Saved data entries
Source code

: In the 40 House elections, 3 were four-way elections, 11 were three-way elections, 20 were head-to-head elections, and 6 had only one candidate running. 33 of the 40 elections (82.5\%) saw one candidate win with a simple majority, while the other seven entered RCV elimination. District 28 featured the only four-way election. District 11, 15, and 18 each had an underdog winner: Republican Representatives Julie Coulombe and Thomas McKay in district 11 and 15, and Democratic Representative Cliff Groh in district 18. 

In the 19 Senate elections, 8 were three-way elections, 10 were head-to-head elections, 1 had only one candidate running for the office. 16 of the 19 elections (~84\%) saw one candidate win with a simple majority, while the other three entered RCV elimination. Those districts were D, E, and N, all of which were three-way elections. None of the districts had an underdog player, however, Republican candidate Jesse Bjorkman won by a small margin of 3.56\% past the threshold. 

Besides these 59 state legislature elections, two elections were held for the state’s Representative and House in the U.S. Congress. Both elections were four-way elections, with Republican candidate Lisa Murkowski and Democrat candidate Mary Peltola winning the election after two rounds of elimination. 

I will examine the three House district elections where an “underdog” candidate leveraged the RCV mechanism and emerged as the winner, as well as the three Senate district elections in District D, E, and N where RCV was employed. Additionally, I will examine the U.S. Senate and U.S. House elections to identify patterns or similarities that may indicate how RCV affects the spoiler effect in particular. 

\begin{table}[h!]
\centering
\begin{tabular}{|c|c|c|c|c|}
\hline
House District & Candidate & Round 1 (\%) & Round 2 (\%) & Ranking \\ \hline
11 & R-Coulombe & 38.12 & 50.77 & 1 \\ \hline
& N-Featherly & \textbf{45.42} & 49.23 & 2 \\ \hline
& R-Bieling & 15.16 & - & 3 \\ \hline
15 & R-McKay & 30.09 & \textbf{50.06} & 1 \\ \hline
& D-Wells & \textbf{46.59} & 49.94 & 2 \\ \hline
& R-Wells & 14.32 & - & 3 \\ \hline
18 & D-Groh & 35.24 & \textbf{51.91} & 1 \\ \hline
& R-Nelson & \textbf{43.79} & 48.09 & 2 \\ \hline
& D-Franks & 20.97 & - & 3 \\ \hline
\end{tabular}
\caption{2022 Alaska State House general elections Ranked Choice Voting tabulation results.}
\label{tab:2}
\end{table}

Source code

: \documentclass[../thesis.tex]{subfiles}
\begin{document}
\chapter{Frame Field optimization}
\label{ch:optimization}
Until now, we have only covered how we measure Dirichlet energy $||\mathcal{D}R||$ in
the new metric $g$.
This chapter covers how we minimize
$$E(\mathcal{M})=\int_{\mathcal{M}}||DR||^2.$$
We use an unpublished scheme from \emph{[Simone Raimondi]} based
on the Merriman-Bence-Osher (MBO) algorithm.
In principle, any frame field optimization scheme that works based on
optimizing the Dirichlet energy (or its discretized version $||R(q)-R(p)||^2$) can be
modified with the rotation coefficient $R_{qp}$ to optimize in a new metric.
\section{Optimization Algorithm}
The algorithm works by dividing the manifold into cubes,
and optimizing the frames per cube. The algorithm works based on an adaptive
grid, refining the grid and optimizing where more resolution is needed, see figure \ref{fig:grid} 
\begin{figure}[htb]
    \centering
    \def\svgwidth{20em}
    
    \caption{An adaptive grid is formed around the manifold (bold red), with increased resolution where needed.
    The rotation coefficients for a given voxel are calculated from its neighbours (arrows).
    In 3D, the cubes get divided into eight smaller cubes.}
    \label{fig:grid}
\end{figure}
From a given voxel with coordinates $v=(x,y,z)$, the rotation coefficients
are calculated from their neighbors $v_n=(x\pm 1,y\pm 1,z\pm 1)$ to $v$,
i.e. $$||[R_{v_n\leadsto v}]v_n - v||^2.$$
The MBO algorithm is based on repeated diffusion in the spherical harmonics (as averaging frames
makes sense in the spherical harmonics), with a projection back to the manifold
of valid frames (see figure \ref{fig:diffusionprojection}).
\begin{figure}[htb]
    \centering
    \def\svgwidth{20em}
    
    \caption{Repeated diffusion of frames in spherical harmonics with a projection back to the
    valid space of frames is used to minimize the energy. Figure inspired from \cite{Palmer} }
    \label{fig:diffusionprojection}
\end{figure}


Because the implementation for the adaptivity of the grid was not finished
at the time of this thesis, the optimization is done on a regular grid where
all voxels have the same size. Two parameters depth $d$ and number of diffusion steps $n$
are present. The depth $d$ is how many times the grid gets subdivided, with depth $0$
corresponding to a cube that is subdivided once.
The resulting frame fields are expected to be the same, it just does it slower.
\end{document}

-- WHAT TO PRODUCE --
Write the data out again in full. Match it word for word.

-- WRITTEN RESPONSE --
Source code

: In the 40 House elections, 3 were four-way elections, 11 were three-way elections, 20 were head-to-head elections, and 6 had only one candidate running. 33 of the 40 elections (82.5\%) saw one candidate win with a simple majority, while the other seven entered RCV elimination. District 28 featured the only four-way election. District 11, 15, and 18 each had an underdog winner: Republican Representatives Julie Coulombe and Thomas McKay in district 11 and 15, and Democratic Representative Cliff Groh in district 18. 

In the 19 Senate elections, 8 were three-way elections, 10 were head-to-head elections, 1 had only one candidate running for the office. 16 of the 19 elections (~84\%) saw one candidate win with a simple majority, while the other three entered RCV elimination. Those districts were D, E, and N, all of which were three-way elections. None of the districts had an underdog player, however, Republican candidate Jesse Bjorkman won by a small margin of 3.56\% past the threshold. 

Besides these 59 state legislature elections, two elections were held for the state’s Representative and House in the U.S. Congress. Both elections were four-way elections, with Republican candidate Lisa Murkowski and Democrat candidate Mary Peltola winning the election after two rounds of elimination. 

I will examine the three House district elections where an “underdog” candidate leveraged the RCV mechanism and emerged as the winner, as well as the three Senate district elections in District D, E, and N where RCV was employed. Additionally, I will examine the U.S. Senate and U.S. House elections to identify patterns or similarities that may indicate how RCV affects the spoiler effect in particular. 

\begin{table}[h!]
\centering
\begin{tabular}{|c|c|c|c|c|}
\hline
House District & Candidate & Round 1 (\%) & Round 2 (\%) & Ranking \\ \hline
11 & R-Coulombe & 38.12 & 50.77 & 1 \\ \hline
& N-Featherly & \textbf{45.42} & 49.23 & 2 \\ \hline
& R-Bieling & 15.16 & - & 3 \\ \hline
15 & R-McKay & 30.09 & \textbf{50.06} & 1 \\ \hline
& D-Wells & \textbf{46.59} & 49.94 & 2 \\ \hline
& R-Wells & 14.32 & - & 3 \\ \hline
18 & D-Groh & 35.24 & \textbf{51.91} & 1 \\ \hline
& R-Nelson & \textbf{43.79} & 48.09 & 2 \\ \hline
& D-Franks & 20.97 & - & 3 \\ \hline
\end{tabular}
\caption{2022 Alaska State House general elections Ranked Choice Voting tabulation results.}
\label{tab:2}
\end{table}

Source code

: \documentclass[../thesis.tex]{subfiles}
\begin{document}
\chapter{Frame Field optimization}
\label{ch:optimization}
Until now, we have only covered how we measure Dirichlet energy $||\mathcal{D}R||$ in
the new metric $g$.
This chapter covers how we minimize
$$E(\mathcal{M})=\int_{\mathcal{M}}||DR||^2.$$
We use an unpublished scheme from \emph{[Simone Raimondi]} based
on the Merriman-Bence-Osher (MBO) algorithm.
In principle, any frame field optimization scheme that works based on
optimizing the Dirichlet energy (or its discretized version $||R(q)-R(p)||^2$) can be
modified with the rotation coefficient $R_{qp}$ to optimize in a new metric.
\section{Optimization Algorithm}
The algorithm works by dividing the manifold into cubes,
and optimizing the frames per cube. The algorithm works based on an adaptive
grid, refining the grid and optimizing where more resolution is needed, see figure \ref{fig:grid} 
\begin{figure}[htb]
    \centering
    \def\svgwidth{20em}
    
    \caption{An adaptive grid is formed around the manifold (bold red), with increased resolution where needed.
    The rotation coefficients for a given voxel are calculated from its neighbours (arrows).
    In 3D, the cubes get divided into eight smaller cubes.}
    \label{fig:grid}
\end{figure}
From a given voxel with coordinates $v=(x,y,z)$, the rotation coefficients
are calculated from their neighbors $v_n=(x\pm 1,y\pm 1,z\pm 1)$ to $v$,
i.e. $$||[R_{v_n\leadsto v}]v_n - v||^2.$$
The MBO algorithm is based on repeated diffusion in the spherical harmonics (as averaging frames
makes sense in the spherical harmonics), with a projection back to the manifold
of valid frames (see figure \ref{fig:diffusionprojection}).
\begin{figure}[htb]
    \centering
    \def\svgwidth{20em}
    
    \caption{Repeated diffusion of frames in spherical harmonics with a projection back to the
    valid space of frames is used to minimize the energy. Figure inspired from \cite{Palmer} }
    \label{fig:diffusionprojection}
\end{figure}


Because the implementation for the adaptivity of the grid was not finished
at the time of this thesis, the optimization is done on a regular grid where
all voxels have the same size. Two parameters depth $d$ and number of diffusion steps $n$
are present. The depth $d$ is how many times the grid gets subdivided, with depth $0$
corresponding to a cube that is subdivided once.
The resulting frame fields are expected to be the same, it just does it slower.
\end{document}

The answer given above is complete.